By Cassidy DeStefano, news editor
A coalition of six universities is unveiling a model this June for billionaire Elon Musk’s transportation system brainchild, the hyperloop.
If successful, these high-speed, air-powered vehicles will be the first of their kind, according to club founder and third-year computer engineering major Trenton Couture.
“It will travel at roughly the speed of sound and run completely on solar energy,” Couture said of the hyperloop. “These will be the first ones ever built because the actual companies that are building them for industrial use won’t be done for another few years.”
OpenLoop, a partnership between Northeastern University (NU), Cornell University, Princeton University, University of Michigan at Ann Arbor, Harvey Mudd College and Memorial University of Newfoundland, is one of 31 teams competing for a $50,000 grant in the final stage of the Hyperloop Pod Competition, hosted by Musk’s company, SpaceX.
“The hyperloop basically works off of the idea that the main problem with transportation is air resistance,” team leader Milan Vidovic, a third-year mechanical engineering and physics double major said. “With this technology, you’re in a tube that’s almost a vacuum, and in the full-scale design, there aren’t any wheels. There are just magnets and air skates.”

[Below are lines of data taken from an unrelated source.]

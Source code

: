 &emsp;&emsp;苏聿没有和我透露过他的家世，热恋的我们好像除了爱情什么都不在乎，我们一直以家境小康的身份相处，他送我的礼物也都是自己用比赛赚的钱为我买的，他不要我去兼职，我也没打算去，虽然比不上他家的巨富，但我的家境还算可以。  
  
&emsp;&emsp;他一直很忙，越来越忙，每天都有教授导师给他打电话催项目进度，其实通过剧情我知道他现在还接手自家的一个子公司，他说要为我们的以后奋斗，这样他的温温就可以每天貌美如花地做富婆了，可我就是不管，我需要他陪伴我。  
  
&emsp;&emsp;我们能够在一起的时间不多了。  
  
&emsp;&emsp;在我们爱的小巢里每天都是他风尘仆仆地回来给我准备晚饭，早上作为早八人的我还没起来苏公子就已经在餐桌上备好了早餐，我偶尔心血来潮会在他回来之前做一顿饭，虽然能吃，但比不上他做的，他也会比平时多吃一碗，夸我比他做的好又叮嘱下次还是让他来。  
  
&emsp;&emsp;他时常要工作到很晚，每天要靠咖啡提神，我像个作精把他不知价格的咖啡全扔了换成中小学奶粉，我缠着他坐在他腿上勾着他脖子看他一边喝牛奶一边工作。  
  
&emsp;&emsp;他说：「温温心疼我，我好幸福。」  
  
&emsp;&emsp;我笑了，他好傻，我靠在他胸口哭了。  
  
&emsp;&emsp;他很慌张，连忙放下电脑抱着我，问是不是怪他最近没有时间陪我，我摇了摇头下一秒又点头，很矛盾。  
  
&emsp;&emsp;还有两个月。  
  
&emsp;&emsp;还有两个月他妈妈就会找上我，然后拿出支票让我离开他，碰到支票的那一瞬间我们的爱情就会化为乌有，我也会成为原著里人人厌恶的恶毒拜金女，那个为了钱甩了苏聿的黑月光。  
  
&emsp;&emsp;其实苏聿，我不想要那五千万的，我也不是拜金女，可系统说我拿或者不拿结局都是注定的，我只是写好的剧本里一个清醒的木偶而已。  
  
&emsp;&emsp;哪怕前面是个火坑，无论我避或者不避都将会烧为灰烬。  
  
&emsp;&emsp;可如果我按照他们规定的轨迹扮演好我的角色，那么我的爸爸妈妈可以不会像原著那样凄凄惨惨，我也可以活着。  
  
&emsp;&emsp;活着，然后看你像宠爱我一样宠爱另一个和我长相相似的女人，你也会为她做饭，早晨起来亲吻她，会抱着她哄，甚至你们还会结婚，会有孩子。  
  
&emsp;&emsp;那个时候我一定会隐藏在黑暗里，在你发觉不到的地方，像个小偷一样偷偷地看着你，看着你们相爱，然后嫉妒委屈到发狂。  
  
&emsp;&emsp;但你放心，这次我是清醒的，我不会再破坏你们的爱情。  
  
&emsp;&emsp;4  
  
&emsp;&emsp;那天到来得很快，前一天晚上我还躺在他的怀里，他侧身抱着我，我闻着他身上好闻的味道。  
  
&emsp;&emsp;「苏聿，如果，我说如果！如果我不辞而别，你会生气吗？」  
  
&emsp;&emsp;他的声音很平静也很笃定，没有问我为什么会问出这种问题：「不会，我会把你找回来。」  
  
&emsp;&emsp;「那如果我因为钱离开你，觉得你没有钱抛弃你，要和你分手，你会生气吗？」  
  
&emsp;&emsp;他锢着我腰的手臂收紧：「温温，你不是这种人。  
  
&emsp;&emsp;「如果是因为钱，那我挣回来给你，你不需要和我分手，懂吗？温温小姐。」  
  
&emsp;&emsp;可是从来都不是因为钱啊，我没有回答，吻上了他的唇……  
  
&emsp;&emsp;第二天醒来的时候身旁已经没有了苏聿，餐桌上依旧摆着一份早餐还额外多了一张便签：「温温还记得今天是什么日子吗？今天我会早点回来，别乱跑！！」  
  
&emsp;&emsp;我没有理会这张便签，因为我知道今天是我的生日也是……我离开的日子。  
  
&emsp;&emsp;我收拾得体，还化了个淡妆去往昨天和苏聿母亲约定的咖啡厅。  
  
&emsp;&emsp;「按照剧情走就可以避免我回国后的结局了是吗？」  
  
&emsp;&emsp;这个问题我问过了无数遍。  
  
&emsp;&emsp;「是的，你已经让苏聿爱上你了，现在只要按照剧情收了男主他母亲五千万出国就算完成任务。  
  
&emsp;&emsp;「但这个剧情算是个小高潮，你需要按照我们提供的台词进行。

Vidovic and eight other NU students collaborated with their 150-person team to submit a design packet for the pod in November’s Design Weekend at Texas A&M University.
“Our final design packet was 50-plus pages, and it covered everything from air volume and flow throughout the system to the fuselage computational fluid dynamics,” OpenLoop contributor and third-year mechanical engineering major William Rahgeb said.
From there, SpaceX representatives picked the most promising designs to send to the last round in California, which affords each team one chance to launch its pod on the course.
“The biggest issue in design is that you really only get one shot to send it down the track,” Couture said. “Most technologies allow you the opportunity to fail a few times, but we don’t really have that leniency.”
Still, he said that the OpenLoop team remains optimistic as it aims to upgrade its plans before the final test.
“It’s honestly great because you get so many different inputs,” Vidovic said. “We’ll have a problem here at NU and we’ll get input on how to improve it tenfold. Since we have so many schools, we have so many resources and advisers backing us.”
He added that the concept of the hyperloop could potentially be the most groundbreaking transportation innovation since the airplane in the 1940s.
“If this is something that could ultimately be implemented on a large scale, it would be revolutionary,” Rahgeb said. “It would make the trip from Boston to New York a reasonable commute. The whole dynamic of people moving from rural areas to cities could be turned upside down because everything would be more accessible.”
Senior mechanical engineering major Alanna Ferri was initially part of the OpenLoop team, but left when she was accepted as a top-ten finalist for NASA’s Breakthrough, Innovative and Game-changing Idea Challenge. Still, she attested to the transformative power of hyperloop technology.
“If the team proves that the hyperloop can be built, it will change transportation now and in the future,” she said. “It’ll make the world a smaller place.”